STORED DATA Start Marker

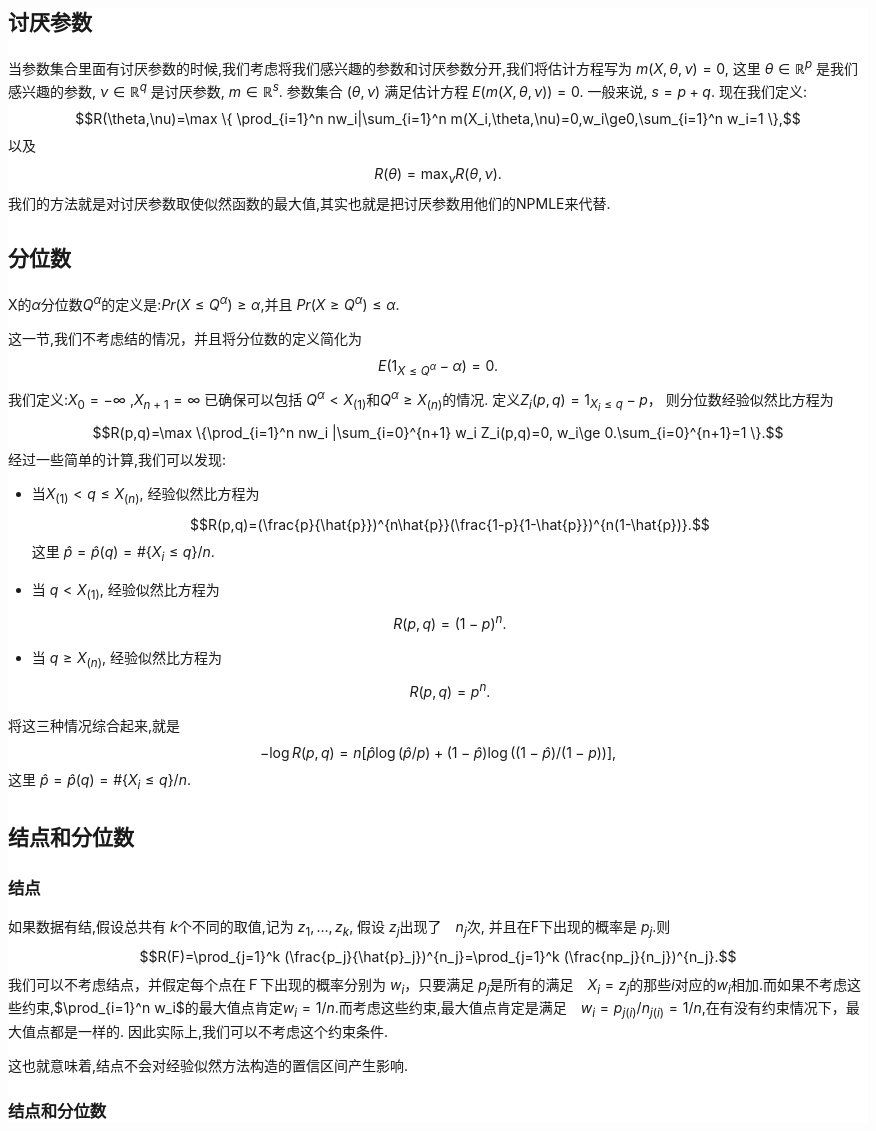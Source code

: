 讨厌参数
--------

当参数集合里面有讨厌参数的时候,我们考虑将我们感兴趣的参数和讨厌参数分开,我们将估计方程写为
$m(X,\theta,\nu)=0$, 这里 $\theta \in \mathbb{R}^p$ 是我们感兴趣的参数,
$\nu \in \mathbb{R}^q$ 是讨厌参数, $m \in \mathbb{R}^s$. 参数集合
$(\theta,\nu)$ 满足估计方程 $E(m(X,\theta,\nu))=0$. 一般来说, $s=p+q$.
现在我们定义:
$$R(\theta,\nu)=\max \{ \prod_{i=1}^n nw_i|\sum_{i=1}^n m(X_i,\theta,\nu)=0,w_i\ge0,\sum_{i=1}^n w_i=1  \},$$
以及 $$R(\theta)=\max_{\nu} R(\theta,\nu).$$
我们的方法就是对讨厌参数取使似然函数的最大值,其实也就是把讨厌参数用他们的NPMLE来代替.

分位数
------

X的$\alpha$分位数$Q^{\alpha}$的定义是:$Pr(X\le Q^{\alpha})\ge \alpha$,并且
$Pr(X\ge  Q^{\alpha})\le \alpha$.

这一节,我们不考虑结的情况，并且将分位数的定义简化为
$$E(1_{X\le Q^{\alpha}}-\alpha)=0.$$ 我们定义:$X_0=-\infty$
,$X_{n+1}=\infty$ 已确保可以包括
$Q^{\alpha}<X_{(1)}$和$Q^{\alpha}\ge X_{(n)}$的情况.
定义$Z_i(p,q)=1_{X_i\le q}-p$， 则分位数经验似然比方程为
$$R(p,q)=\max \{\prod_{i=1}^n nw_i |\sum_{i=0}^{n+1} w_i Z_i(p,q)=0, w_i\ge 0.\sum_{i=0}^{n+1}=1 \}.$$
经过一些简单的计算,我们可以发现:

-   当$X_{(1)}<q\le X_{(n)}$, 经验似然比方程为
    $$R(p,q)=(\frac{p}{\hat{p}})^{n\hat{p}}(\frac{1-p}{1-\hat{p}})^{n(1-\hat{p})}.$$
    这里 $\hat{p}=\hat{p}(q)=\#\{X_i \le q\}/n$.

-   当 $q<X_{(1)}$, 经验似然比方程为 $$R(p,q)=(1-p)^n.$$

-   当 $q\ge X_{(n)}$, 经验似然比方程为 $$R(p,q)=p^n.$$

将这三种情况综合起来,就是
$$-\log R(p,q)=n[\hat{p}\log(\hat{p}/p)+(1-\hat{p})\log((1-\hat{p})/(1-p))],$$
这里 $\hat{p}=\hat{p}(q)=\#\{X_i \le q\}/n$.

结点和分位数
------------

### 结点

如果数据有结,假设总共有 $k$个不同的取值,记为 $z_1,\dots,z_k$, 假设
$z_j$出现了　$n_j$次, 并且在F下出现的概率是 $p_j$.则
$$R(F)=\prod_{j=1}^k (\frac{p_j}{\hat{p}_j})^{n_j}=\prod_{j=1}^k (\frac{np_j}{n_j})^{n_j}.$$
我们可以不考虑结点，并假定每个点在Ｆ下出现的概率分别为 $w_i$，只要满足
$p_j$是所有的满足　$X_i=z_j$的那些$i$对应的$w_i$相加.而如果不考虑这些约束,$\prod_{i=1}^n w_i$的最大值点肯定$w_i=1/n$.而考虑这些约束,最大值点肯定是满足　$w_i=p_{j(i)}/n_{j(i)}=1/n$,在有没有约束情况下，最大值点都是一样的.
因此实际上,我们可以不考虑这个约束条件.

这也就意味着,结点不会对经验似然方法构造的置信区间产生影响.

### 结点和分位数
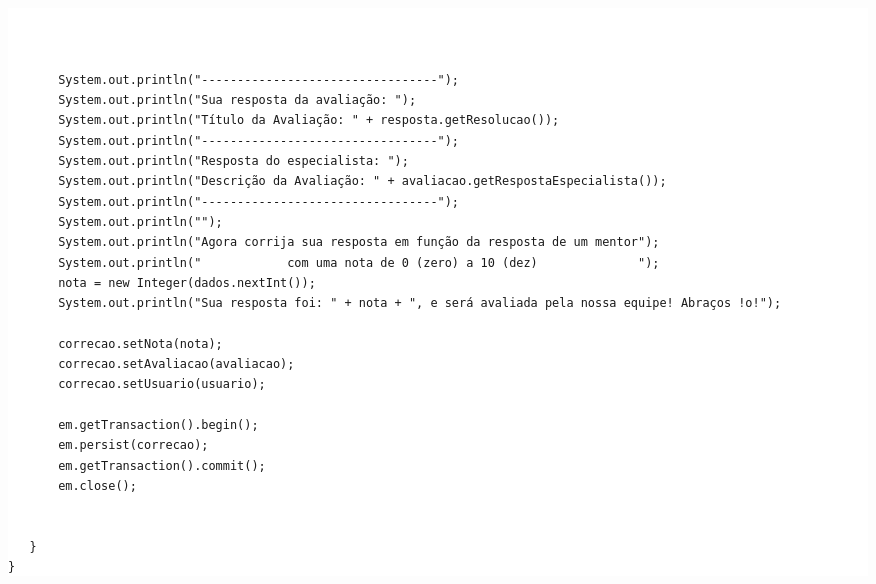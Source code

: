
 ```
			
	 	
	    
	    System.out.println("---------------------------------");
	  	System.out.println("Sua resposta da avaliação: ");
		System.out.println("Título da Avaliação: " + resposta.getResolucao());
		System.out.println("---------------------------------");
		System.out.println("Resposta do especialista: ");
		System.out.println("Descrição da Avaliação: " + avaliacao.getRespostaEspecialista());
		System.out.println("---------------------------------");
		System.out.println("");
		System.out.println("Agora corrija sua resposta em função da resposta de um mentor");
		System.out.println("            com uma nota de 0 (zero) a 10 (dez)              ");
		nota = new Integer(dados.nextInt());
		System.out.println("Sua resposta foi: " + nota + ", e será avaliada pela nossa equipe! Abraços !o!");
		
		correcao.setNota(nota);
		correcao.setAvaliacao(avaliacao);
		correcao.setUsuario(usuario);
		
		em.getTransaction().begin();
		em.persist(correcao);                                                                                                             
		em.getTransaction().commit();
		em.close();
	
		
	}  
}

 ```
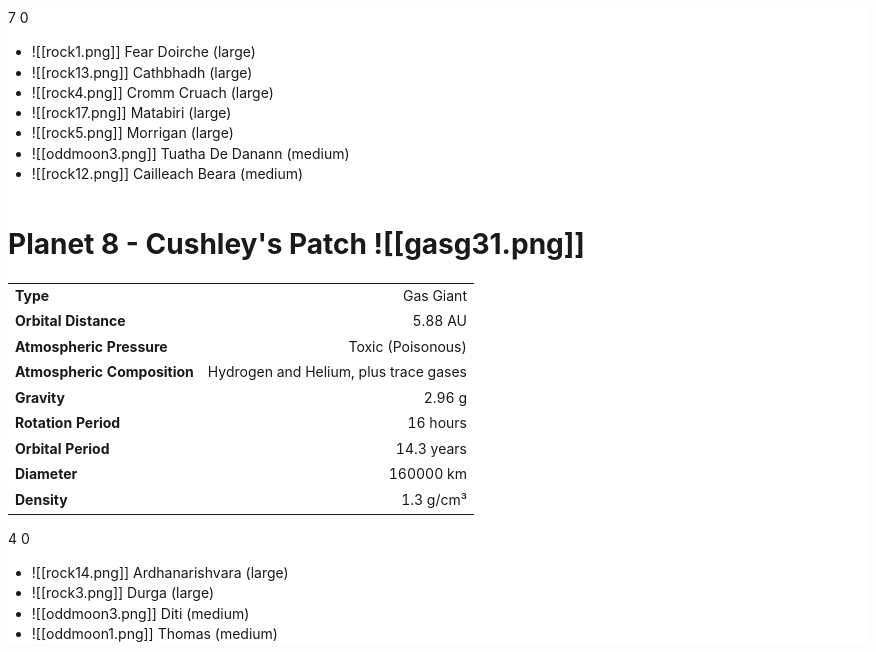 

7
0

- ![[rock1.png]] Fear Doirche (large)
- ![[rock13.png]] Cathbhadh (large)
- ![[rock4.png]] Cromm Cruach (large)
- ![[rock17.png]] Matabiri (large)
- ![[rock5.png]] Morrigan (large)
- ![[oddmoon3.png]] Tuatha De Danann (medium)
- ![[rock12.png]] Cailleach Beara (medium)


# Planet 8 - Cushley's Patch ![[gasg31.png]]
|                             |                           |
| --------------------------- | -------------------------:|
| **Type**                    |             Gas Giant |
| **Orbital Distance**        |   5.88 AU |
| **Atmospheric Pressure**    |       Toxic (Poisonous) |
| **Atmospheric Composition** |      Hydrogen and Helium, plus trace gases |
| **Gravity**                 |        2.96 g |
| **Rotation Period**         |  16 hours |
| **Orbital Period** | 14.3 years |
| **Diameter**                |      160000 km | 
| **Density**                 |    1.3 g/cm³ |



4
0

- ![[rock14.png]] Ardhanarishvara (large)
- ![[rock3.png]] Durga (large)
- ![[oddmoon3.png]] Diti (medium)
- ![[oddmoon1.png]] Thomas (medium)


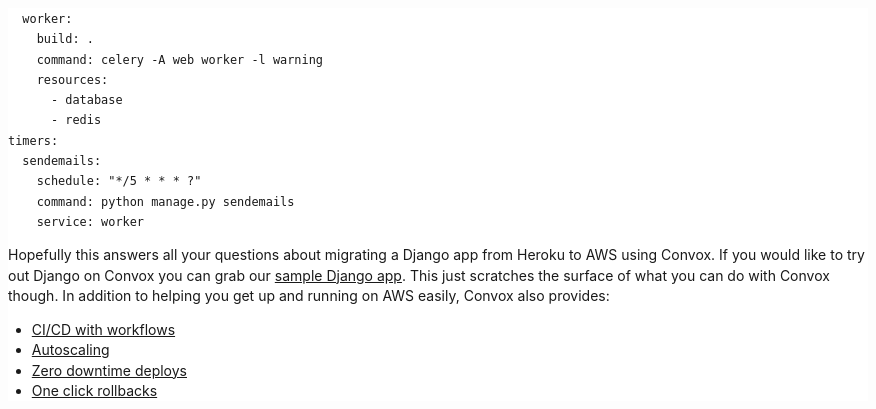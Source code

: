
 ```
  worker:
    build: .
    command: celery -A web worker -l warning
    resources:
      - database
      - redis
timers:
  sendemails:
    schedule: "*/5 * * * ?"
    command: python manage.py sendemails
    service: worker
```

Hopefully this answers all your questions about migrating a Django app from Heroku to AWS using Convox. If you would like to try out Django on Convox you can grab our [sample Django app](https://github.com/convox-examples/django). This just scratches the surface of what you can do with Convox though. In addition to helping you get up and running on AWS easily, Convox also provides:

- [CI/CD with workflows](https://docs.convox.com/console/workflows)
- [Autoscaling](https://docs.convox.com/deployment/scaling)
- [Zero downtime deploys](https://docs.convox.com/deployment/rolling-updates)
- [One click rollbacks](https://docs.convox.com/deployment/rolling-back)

STORED DATA End Marker

Every entry, exactly as written: transcribe it, passing over any pictures.

→ EXERCISE RESPONSE
Source code

: 讨厌参数
--------

当参数集合里面有讨厌参数的时候,我们考虑将我们感兴趣的参数和讨厌参数分开,我们将估计方程写为
$m(X,\theta,\nu)=0$, 这里 $\theta \in \mathbb{R}^p$ 是我们感兴趣的参数,
$\nu \in \mathbb{R}^q$ 是讨厌参数, $m \in \mathbb{R}^s$. 参数集合
$(\theta,\nu)$ 满足估计方程 $E(m(X,\theta,\nu))=0$. 一般来说, $s=p+q$.
现在我们定义:
$$R(\theta,\nu)=\max \{ \prod_{i=1}^n nw_i|\sum_{i=1}^n m(X_i,\theta,\nu)=0,w_i\ge0,\sum_{i=1}^n w_i=1  \},$$
以及 $$R(\theta)=\max_{\nu} R(\theta,\nu).$$
我们的方法就是对讨厌参数取使似然函数的最大值,其实也就是把讨厌参数用他们的NPMLE来代替.

分位数
------

X的$\alpha$分位数$Q^{\alpha}$的定义是:$Pr(X\le Q^{\alpha})\ge \alpha$,并且
$Pr(X\ge  Q^{\alpha})\le \alpha$.

这一节,我们不考虑结的情况，并且将分位数的定义简化为
$$E(1_{X\le Q^{\alpha}}-\alpha)=0.$$ 我们定义:$X_0=-\infty$
,$X_{n+1}=\infty$ 已确保可以包括
$Q^{\alpha}<X_{(1)}$和$Q^{\alpha}\ge X_{(n)}$的情况.
定义$Z_i(p,q)=1_{X_i\le q}-p$， 则分位数经验似然比方程为
$$R(p,q)=\max \{\prod_{i=1}^n nw_i |\sum_{i=0}^{n+1} w_i Z_i(p,q)=0, w_i\ge 0.\sum_{i=0}^{n+1}=1 \}.$$
经过一些简单的计算,我们可以发现:

-   当$X_{(1)}<q\le X_{(n)}$, 经验似然比方程为
    $$R(p,q)=(\frac{p}{\hat{p}})^{n\hat{p}}(\frac{1-p}{1-\hat{p}})^{n(1-\hat{p})}.$$
    这里 $\hat{p}=\hat{p}(q)=\#\{X_i \le q\}/n$.

-   当 $q<X_{(1)}$, 经验似然比方程为 $$R(p,q)=(1-p)^n.$$

-   当 $q\ge X_{(n)}$, 经验似然比方程为 $$R(p,q)=p^n.$$

将这三种情况综合起来,就是
$$-\log R(p,q)=n[\hat{p}\log(\hat{p}/p)+(1-\hat{p})\log((1-\hat{p})/(1-p))],$$
这里 $\hat{p}=\hat{p}(q)=\#\{X_i \le q\}/n$.

结点和分位数
------------

### 结点

如果数据有结,假设总共有 $k$个不同的取值,记为 $z_1,\dots,z_k$, 假设
$z_j$出现了　$n_j$次, 并且在F下出现的概率是 $p_j$.则
$$R(F)=\prod_{j=1}^k (\frac{p_j}{\hat{p}_j})^{n_j}=\prod_{j=1}^k (\frac{np_j}{n_j})^{n_j}.$$
我们可以不考虑结点，并假定每个点在Ｆ下出现的概率分别为 $w_i$，只要满足
$p_j$是所有的满足　$X_i=z_j$的那些$i$对应的$w_i$相加.而如果不考虑这些约束,$\prod_{i=1}^n w_i$的最大值点肯定$w_i=1/n$.而考虑这些约束,最大值点肯定是满足　$w_i=p_{j(i)}/n_{j(i)}=1/n$,在有没有约束情况下，最大值点都是一样的.
因此实际上,我们可以不考虑这个约束条件.

这也就意味着,结点不会对经验似然方法构造的置信区间产生影响.

### 结点和分位数
Source code

:
 ```
			
	 	
	    
	    System.out.println("---------------------------------");
	  	System.out.println("Sua resposta da avaliação: ");
		System.out.println("Título da Avaliação: " + resposta.getResolucao());
		System.out.println("---------------------------------");
		System.out.println("Resposta do especialista: ");
		System.out.println("Descrição da Avaliação: " + avaliacao.getRespostaEspecialista());
		System.out.println("---------------------------------");
		System.out.println("");
		System.out.println("Agora corrija sua resposta em função da resposta de um mentor");
		System.out.println("            com uma nota de 0 (zero) a 10 (dez)              ");
		nota = new Integer(dados.nextInt());
		System.out.println("Sua resposta foi: " + nota + ", e será avaliada pela nossa equipe! Abraços !o!");
		
		correcao.setNota(nota);
		correcao.setAvaliacao(avaliacao);
		correcao.setUsuario(usuario);
		
		em.getTransaction().begin();
		em.persist(correcao);                                                                                                             
		em.getTransaction().commit();
		em.close();
	
		
	}  
}

 ```

7
0

- ![[rock1.png]] Fear Doirche (large)
- ![[rock13.png]] Cathbhadh (large)
- ![[rock4.png]] Cromm Cruach (large)
- ![[rock17.png]] Matabiri (large)
- ![[rock5.png]] Morrigan (large)
- ![[oddmoon3.png]] Tuatha De Danann (medium)
- ![[rock12.png]] Cailleach Beara (medium)


# Planet 8 - Cushley's Patch ![[gasg31.png]]
|                             |                           |
| --------------------------- | -------------------------:|
| **Type**                    |             Gas Giant |
| **Orbital Distance**        |   5.88 AU |
| **Atmospheric Pressure**    |       Toxic (Poisonous) |
| **Atmospheric Composition** |      Hydrogen and Helium, plus trace gases |
| **Gravity**                 |        2.96 g |
| **Rotation Period**         |  16 hours |
| **Orbital Period** | 14.3 years |
| **Diameter**                |      160000 km | 
| **Density**                 |    1.3 g/cm³ |



4
0

- ![[rock14.png]] Ardhanarishvara (large)
- ![[rock3.png]] Durga (large)
- ![[oddmoon3.png]] Diti (medium)
- ![[oddmoon1.png]] Thomas (medium)


Source code

:
 ```
  worker:
    build: .
    command: celery -A web worker -l warning
    resources:
      - database
      - redis
timers:
  sendemails:
    schedule: "*/5 * * * ?"
    command: python manage.py sendemails
    service: worker
```

Hopefully this answers all your questions about migrating a Django app from Heroku to AWS using Convox. If you would like to try out Django on Convox you can grab our [sample Django app](https://github.com/convox-examples/django). This just scratches the surface of what you can do with Convox though. In addition to helping you get up and running on AWS easily, Convox also provides:

- [CI/CD with workflows](https://docs.convox.com/console/workflows)
- [Autoscaling](https://docs.convox.com/deployment/scaling)
- [Zero downtime deploys](https://docs.convox.com/deployment/rolling-updates)
- [One click rollbacks](https://docs.convox.com/deployment/rolling-back)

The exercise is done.